2017: road to adjustment

Since the publication of the World Oil Outlook (WOO) 2016 in November last year the market has experienced significant changes that have had an impact on medium- and long-term estimates. This is particularly evident from the supply viewpoint, with OPEC's decisions taken in Algiers (28 September 2016) at the 170th (Extraordinary) Meeting of the OPEC Conference and then in Vienna (30 November 2016) at the 171st Meeting of the OPEC Conference, seeing its Member Countries implement a production adjustment with a target of 32.5 million barrels a day (mb/d) with effect from 1 January 2017. Moreover, the subsequent OPEC and non- OPEC Declaration of Cooperation through the Ministerial Meetings in Vienna (10 December 2016 and 25 May 2017) embraced a production adjustment of 1.2 mb/d for OPEC, together with a production adjustment of around 0.6 mb/d from participating non-OPEC producing countries. The decisions were focused on accelerating the ongoing drawdown of the stock overhang, which is now well underway, as a means to help bring the oil market rebalancing forward.
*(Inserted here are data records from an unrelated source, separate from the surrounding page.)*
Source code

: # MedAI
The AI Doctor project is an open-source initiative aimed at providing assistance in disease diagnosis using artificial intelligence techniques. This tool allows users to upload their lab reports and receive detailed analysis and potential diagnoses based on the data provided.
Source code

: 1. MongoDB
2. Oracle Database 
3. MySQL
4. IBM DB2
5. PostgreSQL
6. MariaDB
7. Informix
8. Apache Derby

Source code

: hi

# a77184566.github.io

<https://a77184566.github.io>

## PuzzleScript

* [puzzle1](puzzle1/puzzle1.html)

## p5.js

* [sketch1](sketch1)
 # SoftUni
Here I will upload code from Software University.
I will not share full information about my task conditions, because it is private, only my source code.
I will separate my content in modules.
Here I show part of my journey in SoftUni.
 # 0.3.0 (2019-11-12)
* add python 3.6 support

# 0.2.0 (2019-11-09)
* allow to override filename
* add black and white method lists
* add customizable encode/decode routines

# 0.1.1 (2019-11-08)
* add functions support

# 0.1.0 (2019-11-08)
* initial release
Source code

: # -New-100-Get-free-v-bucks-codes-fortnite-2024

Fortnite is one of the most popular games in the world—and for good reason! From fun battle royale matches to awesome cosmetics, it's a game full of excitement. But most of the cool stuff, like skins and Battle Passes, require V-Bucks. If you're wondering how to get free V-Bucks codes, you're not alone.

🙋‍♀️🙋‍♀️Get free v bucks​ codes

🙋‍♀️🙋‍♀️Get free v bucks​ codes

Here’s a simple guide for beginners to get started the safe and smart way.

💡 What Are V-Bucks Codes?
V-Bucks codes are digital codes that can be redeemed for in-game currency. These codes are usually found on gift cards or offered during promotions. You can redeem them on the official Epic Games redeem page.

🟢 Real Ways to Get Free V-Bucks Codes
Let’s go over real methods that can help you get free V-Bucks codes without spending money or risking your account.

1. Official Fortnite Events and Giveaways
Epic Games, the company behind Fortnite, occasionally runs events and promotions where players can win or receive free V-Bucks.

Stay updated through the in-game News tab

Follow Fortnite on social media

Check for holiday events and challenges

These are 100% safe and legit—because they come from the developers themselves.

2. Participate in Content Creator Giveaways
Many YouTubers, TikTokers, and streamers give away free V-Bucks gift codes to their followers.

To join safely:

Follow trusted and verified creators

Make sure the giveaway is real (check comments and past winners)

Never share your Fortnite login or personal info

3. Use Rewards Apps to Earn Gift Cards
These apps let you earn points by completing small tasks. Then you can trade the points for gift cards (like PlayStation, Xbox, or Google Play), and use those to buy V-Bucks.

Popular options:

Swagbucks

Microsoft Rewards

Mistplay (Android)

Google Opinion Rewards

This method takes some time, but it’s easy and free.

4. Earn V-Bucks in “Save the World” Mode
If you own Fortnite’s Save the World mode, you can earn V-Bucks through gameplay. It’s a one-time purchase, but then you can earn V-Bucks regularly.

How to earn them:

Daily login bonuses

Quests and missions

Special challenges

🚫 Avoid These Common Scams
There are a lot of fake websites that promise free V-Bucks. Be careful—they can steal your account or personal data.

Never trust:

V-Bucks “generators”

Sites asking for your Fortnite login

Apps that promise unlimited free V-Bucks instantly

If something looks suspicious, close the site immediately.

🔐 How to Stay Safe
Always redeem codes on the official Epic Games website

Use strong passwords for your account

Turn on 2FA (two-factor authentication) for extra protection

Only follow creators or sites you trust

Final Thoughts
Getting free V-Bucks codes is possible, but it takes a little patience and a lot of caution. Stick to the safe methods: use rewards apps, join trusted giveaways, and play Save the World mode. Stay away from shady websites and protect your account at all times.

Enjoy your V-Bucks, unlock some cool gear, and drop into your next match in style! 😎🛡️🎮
The world is experiencing an era of demographic change

Future developments in energy and oil markets will be driven by number of factors. The critical ones include population growth, changing demographics, the assumed path of economic
growth, policy changes, technology advancements and energy and oil prices. For population growth, this is expected to expand at an unprecedented low rate compared to the previous
century. Moreover, the growth rate is anticipated to see a further deceleration as the outlook moves to 2040. At the same time, the world continues to age as fertility rates decline and people live longer across the world. In addition, more people are moving from country-to-country, as well as increasingly to urban areas.

Global population is estimated to increase from 7.3 billion in 2015 to 9.2 billion in 2040. The additional 1.8 billion people will mainly come from Developing countries. In the Organization for Economic Co-operation and Development (OECD) region, population is forecast to increase by 116 million people in the period to 2040 partly supported by immigration. The share of the global working age population (that is, individuals aged between 15 and 64 years) peaked in 2012, following a steady increase since 1970. Individuals aged 65 or more are anticipated to account for 14% of the world population in 2040, up from today's level of 8%. Children are estimated to represent 22% of the population by 2040, down from 26% today.

Long-term economic growth will be driven by Developing countries, with growth in the OECD constrained by weaker demographics

Against this background, in the Reference Case, global gross domestic product (GDP) between 2016 and 2040 is expected to increase at an average rate of 3.5% p.a. Most of the global growth will be driven by the Developing countries, which on average are expected to grow by 4.5% p.a. during this period on the back of higher labour productivity growth and a more optimistic demographic outlook.

The global economic picture will change in the long-term

The size of the global economy in 2040 is estimated to be 226% that of 2016. Developing countries are estimated to account for three-quarters of the global GDP growth over the forecast
period. Furthermore, one of every two additional $ (2011 purchasing power parity (PPP)) of GDP is expected to come from China and India.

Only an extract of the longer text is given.